Music lessons boost brain function, learning ability in impoverished kids

By Megan Brooks

NEW YORK (Reuters Health) - Musical training can help disadvantaged children strengthen their reading and language skills, according to research presented August 8 at the American Psychological Association's 122nd Annual Convention in Washington, DC.

"Research has shown that there are differences in the brains of children raised in impoverished environments that affect their ability to learn," study presenter Dr. Nina Kraus, neurobiologist and principal investigator in the Auditory Neuroscience Lab at Northwestern University in Evanston, Illinois, said in a conference statement.

"While more affluent students do better in school than children from lower income backgrounds, we are finding that musical training can alter the nervous system to create a better learner and help offset this academic gap," she noted.

In email to Reuters Health, Dr. Kraus noted that making music "engages a rich series of brain networks to direct attention to sounds, and to associate those sounds with meaning. These sound-meaning connections are made during a positive emotional experience, and we know that these are the conditions necessary to engender changes in brain function. Importantly, making music improves the automatic state of brain processing, such that even when a child isn't actively making music they are processing sound more efficiently."

Until now, research on the impact of musical training has largely involved middle- to upper-income music students participating in private music lessons.

The research conducted by the Northwestern research team involved extremely disadvantaged children participating in Harmony Project.

The Harmony Project provides instruments for the students, who participate five or more hours a week in musical instruction and ensemble rehearsals. The project is year-round and tuition-free based on income. Many of the programs build full-time bands in neighborhoods where the students live and the students agree to commit to the program from elementary school through high school.

In separate projects in Chicago (involving high school-age children) and Los Angeles (elementary-age children), Dr.

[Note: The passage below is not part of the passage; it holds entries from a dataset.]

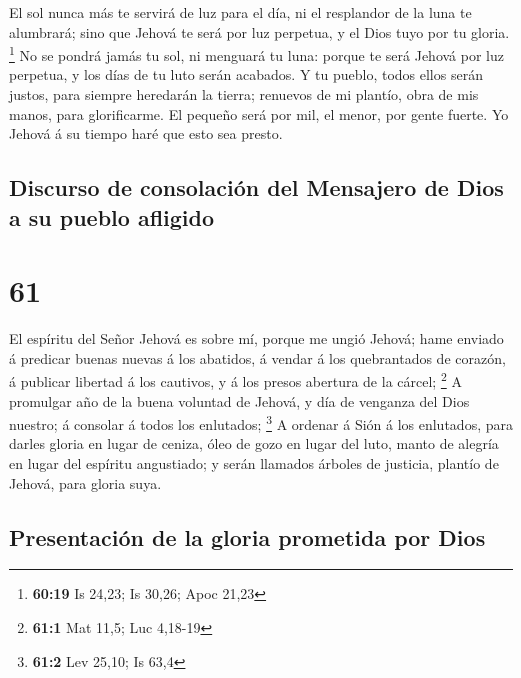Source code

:  El sol nunca más te servirá de luz para el día, ni el
resplandor de la luna te alumbrará; sino que Jehová te será por luz
perpetua, y el Dios tuyo por tu gloria. \footnote{\textbf{60:19} Is
  24,23; Is 30,26; Apoc 21,23}  No se pondrá jamás tu
sol, ni menguará tu luna: porque te será Jehová por luz perpetua, y los
días de tu luto serán acabados.  Y tu pueblo, todos ellos
serán justos, para siempre heredarán la tierra; renuevos de mi plantío,
obra de mis manos, para glorificarme.  El pequeño será
por mil, el menor, por gente fuerte. Yo Jehová á su tiempo haré que esto
sea presto.

\hypertarget{discurso-de-consolaciuxf3n-del-mensajero-de-dios-a-su-pueblo-afligido}{%
\subsection{Discurso de consolación del Mensajero de Dios a su pueblo
afligido}\label{discurso-de-consolaciuxf3n-del-mensajero-de-dios-a-su-pueblo-afligido}}

\hypertarget{section-60}{%
\section{61}\label{section-60}}

 El espíritu del Señor Jehová es sobre mí, porque me ungió
Jehová; hame enviado á predicar buenas nuevas á los abatidos, á vendar á
los quebrantados de corazón, á publicar libertad á los cautivos, y á los
presos abertura de la cárcel; \footnote{\textbf{61:1} Mat 11,5; Luc
  4,18-19}  A promulgar año de la buena voluntad de
Jehová, y día de venganza del Dios nuestro; á consolar á todos los
enlutados; \footnote{\textbf{61:2} Lev 25,10; Is 63,4}  A
ordenar á Sión á los enlutados, para darles gloria en lugar de ceniza,
óleo de gozo en lugar del luto, manto de alegría en lugar del espíritu
angustiado; y serán llamados árboles de justicia, plantío de Jehová,
para gloria suya.

\hypertarget{presentaciuxf3n-de-la-gloria-prometida-por-dios}{%
\subsection{Presentación de la gloria prometida por
Dios}\label{presentaciuxf3n-de-la-gloria-prometida-por-dios}}


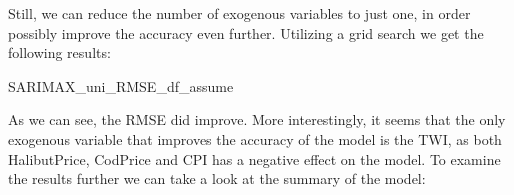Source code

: Still, we can reduce the number of exogenous variables to just one, in order possibly improve the accuracy even further. Utilizing a grid search we get the following results:
\begin{table}[H]
    \begin{center}
        {SARIMAX_uni_RMSE_df_assume}
        \caption{Result from SARIMAX model with one exogenous variable.}\label{tab:SARIMAX_uni}
    \end{center}
\end{table}
As we can see, the RMSE did improve. More interestingly, it seems that the only exogenous variable that improves the accuracy of the model is the TWI, as both HalibutPrice, CodPrice and CPI has a negative effect on the model. To examine the results further we can take a look at the summary of the model:
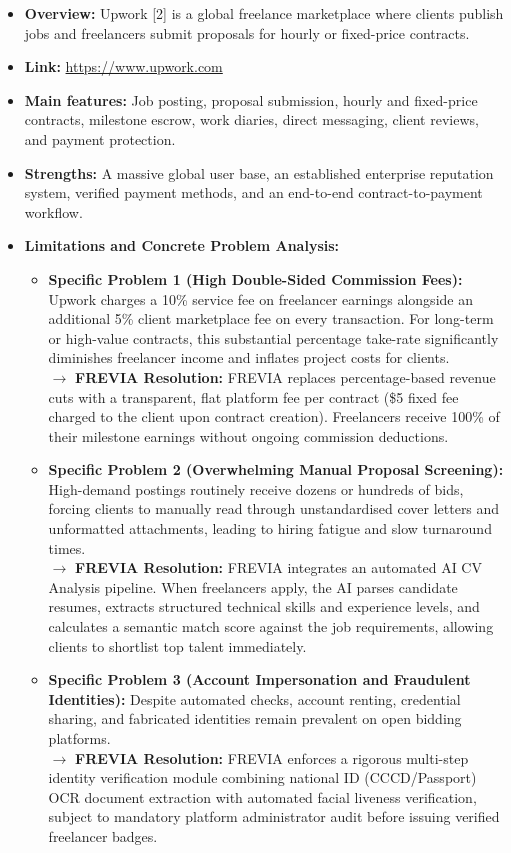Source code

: \begin{itemize}[leftmargin=*]
\item \textbf{Overview:} Upwork [2] is a global freelance marketplace where clients publish jobs and freelancers submit proposals for hourly or fixed-price contracts.
\item \textbf{Link:} \url{https://www.upwork.com}
\item \textbf{Main features:} Job posting, proposal submission, hourly and fixed-price contracts, milestone escrow, work diaries, direct messaging, client reviews, and payment protection.
\item \textbf{Strengths:} A massive global user base, an established enterprise reputation system, verified payment methods, and an end-to-end contract-to-payment workflow.
\item \textbf{Limitations and Concrete Problem Analysis:}
    \begin{itemize}[leftmargin=*]
        \item \textbf{Specific Problem 1 (High Double-Sided Commission Fees):} Upwork charges a 10\% service fee on freelancer earnings alongside an additional 5\% client marketplace fee on every transaction. For long-term or high-value contracts, this substantial percentage take-rate significantly diminishes freelancer income and inflates project costs for clients.\\
        $\rightarrow$ \textbf{FREVIA Resolution:} FREVIA replaces percentage-based revenue cuts with a transparent, flat platform fee per contract (\$5 fixed fee charged to the client upon contract creation). Freelancers receive 100\% of their milestone earnings without ongoing commission deductions.
        \item \textbf{Specific Problem 2 (Overwhelming Manual Proposal Screening):} High-demand postings routinely receive dozens or hundreds of bids, forcing clients to manually read through unstandardised cover letters and unformatted attachments, leading to hiring fatigue and slow turnaround times.\\
        $\rightarrow$ \textbf{FREVIA Resolution:} FREVIA integrates an automated AI CV Analysis pipeline. When freelancers apply, the AI parses candidate resumes, extracts structured technical skills and experience levels, and calculates a semantic match score against the job requirements, allowing clients to shortlist top talent immediately.
        \item \textbf{Specific Problem 3 (Account Impersonation and Fraudulent Identities):} Despite automated checks, account renting, credential sharing, and fabricated identities remain prevalent on open bidding platforms.\\
        $\rightarrow$ \textbf{FREVIA Resolution:} FREVIA enforces a rigorous multi-step identity verification module combining national ID (CCCD/Passport) OCR document extraction with automated facial liveness verification, subject to mandatory platform administrator audit before issuing verified freelancer badges.
    \end{itemize}
\end{itemize}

Kraus and colleagues measured neural responses and language and cognitive ability prior to and after two years of group music instruction.

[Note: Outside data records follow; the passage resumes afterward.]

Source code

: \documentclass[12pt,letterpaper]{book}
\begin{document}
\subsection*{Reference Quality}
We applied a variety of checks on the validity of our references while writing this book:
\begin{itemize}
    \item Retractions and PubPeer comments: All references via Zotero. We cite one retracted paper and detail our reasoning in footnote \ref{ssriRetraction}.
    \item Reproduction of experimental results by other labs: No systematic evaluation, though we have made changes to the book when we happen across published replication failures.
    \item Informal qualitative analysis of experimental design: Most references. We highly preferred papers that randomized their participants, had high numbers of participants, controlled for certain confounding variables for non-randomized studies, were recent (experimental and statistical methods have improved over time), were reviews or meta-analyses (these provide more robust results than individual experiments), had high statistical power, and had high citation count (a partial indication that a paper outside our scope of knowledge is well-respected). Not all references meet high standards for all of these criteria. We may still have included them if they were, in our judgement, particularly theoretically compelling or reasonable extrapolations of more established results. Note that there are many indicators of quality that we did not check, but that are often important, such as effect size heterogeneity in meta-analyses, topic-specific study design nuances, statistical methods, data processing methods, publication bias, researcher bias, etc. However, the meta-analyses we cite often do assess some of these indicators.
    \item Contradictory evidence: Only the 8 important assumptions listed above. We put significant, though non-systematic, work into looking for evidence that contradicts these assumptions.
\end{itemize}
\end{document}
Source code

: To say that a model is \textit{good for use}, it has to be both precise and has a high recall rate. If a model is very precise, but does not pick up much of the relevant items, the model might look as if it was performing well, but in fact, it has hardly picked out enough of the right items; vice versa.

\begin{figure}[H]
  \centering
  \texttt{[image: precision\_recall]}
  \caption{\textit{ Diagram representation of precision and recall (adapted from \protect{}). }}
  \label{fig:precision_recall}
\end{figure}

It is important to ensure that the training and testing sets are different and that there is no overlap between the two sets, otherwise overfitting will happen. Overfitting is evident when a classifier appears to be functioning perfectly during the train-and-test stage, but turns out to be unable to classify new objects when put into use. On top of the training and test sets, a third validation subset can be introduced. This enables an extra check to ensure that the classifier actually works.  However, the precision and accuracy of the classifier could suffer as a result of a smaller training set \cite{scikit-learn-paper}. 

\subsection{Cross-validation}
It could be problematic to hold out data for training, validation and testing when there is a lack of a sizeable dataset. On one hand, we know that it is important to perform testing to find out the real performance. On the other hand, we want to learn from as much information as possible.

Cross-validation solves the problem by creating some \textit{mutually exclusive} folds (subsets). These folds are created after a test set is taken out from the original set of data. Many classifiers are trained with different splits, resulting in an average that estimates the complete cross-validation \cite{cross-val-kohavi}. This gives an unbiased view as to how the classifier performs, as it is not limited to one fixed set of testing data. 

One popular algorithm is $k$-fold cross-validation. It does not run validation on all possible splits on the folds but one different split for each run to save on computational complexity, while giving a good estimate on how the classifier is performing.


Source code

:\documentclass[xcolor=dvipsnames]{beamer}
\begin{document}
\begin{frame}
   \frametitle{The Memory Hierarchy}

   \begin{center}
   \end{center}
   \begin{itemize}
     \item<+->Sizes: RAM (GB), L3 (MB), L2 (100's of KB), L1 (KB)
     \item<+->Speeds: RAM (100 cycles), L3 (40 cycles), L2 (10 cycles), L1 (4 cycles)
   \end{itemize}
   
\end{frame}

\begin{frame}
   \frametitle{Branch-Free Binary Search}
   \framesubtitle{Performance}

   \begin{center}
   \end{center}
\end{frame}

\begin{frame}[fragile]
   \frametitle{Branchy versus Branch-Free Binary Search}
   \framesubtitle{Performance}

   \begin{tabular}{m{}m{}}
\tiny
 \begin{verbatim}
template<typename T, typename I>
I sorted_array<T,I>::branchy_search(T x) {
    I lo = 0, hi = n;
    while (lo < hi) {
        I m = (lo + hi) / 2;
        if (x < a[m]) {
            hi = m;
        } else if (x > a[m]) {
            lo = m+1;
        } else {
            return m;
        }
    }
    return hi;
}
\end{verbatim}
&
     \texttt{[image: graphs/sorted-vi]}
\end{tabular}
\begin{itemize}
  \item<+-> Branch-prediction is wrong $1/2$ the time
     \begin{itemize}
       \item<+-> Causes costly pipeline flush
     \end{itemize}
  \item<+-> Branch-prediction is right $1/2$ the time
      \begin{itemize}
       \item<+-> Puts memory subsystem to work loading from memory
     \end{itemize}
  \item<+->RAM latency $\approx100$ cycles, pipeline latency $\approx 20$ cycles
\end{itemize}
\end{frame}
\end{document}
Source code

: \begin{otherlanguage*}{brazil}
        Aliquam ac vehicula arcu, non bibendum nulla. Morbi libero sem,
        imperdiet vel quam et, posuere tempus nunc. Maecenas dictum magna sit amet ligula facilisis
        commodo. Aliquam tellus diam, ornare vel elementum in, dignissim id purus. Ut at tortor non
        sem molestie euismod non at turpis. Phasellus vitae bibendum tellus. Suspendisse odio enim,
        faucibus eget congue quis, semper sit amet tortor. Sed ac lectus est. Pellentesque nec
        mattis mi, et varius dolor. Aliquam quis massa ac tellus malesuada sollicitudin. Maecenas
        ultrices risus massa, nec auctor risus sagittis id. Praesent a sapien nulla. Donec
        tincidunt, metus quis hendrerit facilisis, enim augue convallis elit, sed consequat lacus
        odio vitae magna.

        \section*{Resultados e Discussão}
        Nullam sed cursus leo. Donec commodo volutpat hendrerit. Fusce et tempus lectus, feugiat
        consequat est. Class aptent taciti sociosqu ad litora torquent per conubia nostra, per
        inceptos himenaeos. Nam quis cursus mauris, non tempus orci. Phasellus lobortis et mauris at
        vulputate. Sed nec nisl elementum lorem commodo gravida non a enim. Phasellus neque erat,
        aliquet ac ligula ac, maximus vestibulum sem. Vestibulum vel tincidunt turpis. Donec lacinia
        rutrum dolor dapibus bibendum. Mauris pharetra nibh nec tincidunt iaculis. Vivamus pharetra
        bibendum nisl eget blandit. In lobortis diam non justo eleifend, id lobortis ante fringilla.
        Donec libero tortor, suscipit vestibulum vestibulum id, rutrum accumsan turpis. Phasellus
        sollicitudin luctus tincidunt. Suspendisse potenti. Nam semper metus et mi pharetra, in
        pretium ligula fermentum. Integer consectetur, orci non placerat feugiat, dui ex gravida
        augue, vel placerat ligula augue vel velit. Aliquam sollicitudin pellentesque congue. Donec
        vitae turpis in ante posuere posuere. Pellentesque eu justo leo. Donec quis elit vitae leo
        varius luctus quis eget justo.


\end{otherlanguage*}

In the Los Angeles study, beginning when the children were in first and second grade, half participated in musical training and the other half were randomly selected from the Harmony Project's long waiting list and received no musical training during the first year of the study.

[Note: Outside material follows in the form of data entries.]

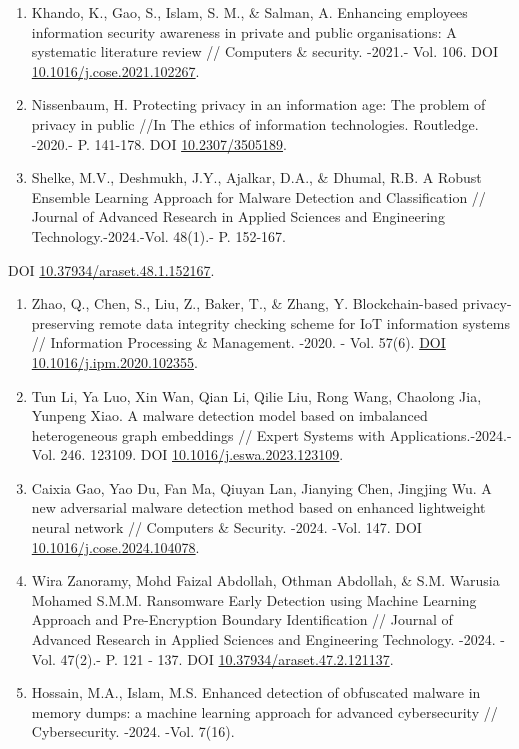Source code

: \begin{enumerate}
\def\labelenumi{\arabic{enumi}.}
\item
  Khando, K., Gao, S., Islam, S. M., \& Salman, A. Enhancing employees
  information security awareness in private and public organisations: A
  systematic literature review // Computers \& security. -2021.- Vol.
  106. DOI
  \href{https://doi.org/10.1016/j.cose.2021.102267}{10.1016/j.cose.2021.102267}.
\item
  Nissenbaum, H. Protecting privacy in an information age: The problem
  of privacy in public //In The ethics of information technologies.
  Routledge. -2020.- P. 141-178. DOI
  \href{https://doi.org/10.2307/3505189}{10.2307/3505189}.
\item
  Shelke, M.V., Deshmukh, J.Y., Ajalkar, D.A., \& Dhumal, R.B. A Robust
  Ensemble Learning Approach for Malware Detection and Classification //
  Journal of Advanced Research in Applied Sciences and Engineering
  Technology.-2024.-Vol. 48(1).- P. 152-167.
\end{enumerate}

DOI
\href{https://doi.org/10.37934/araset.48.1.152167}{10.37934/araset.48.1.152167}.

\begin{enumerate}
\def\labelenumi{\arabic{enumi}.}
\setcounter{enumi}{3}
\item
  Zhao, Q., Chen, S., Liu, Z., Baker, T., \& Zhang, Y. Blockchain-based
  privacy-preserving remote data integrity checking scheme for IoT
  information systems // Information Processing \& Management. -2020. -
  Vol. 57(6). \href{https://doi.org/10.1016/j.ipm.2020.102355}{DOI
  10.1016/j.ipm.2020.102355}.
\item
  Tun Li, Ya Luo, Xin Wan, Qian Li, Qilie Liu, Rong Wang, Chaolong Jia,
  Yunpeng Xiao. A malware detection model based on imbalanced
  heterogeneous graph embeddings // Expert Systems with
  Applications.-2024.-Vol. 246. 123109. DOI
  \href{https://doi.org/10.1016/j.eswa.2023.123109}{10.1016/j.eswa.2023.123109}.
\item
  Caixia Gao, Yao Du, Fan Ma, Qiuyan Lan, Jianying Chen, Jingjing Wu. A
  new adversarial malware detection method based on enhanced lightweight
  neural network // Computers \& Security. -2024. -Vol. 147. DOI
  \href{https://doi.org/10.1016/j.cose.2024.104078}{10.1016/j.cose.2024.104078}.
\item
  Wira Zanoramy, Mohd Faizal Abdollah, Othman Abdollah, \& S.M. Warusia
  Mohamed S.M.M. Ransomware Early Detection using Machine Learning
  Approach and Pre-Encryption Boundary Identification // Journal of
  Advanced Research in Applied Sciences and Engineering Technology.
  -2024. -Vol. 47(2).- P. 121 - 137. DOI
  \href{https://doi.org/10.37934/araset.47.2.121137}{10.37934/araset.47.2.121137}.
\item
  Hossain, M.A., Islam, M.S. Enhanced detection of obfuscated malware in
  memory dumps: a machine learning approach for advanced cybersecurity
  // Cybersecurity. -2024. -Vol. 7(16).
\end{enumerate}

Over the study period, the wait-list children who had no musical training had lower reading scores, while Harmony Project participants' reading scores held steady or increased, Dr. Kraus reported.

In the Chicago study, the researchers tested auditory abilities in adolescents at three public high schools. Over two years, half of the students participated in either band or choir during each school day while the other half were enrolled in Junior Reserve Officer Training Corps (JROTC) classes, which teaches character education, achievement, wellness, leadership and diversity. All participants had comparable reading ability and IQs at the start of the study.

After two years, neural responses to sound in the music students were faster and more precise than in students in JROTC classes.

It's noteworthy, Dr. Kraus said, that the differences in the music students' brain waves in response to sounds were evident at two years, but not one year.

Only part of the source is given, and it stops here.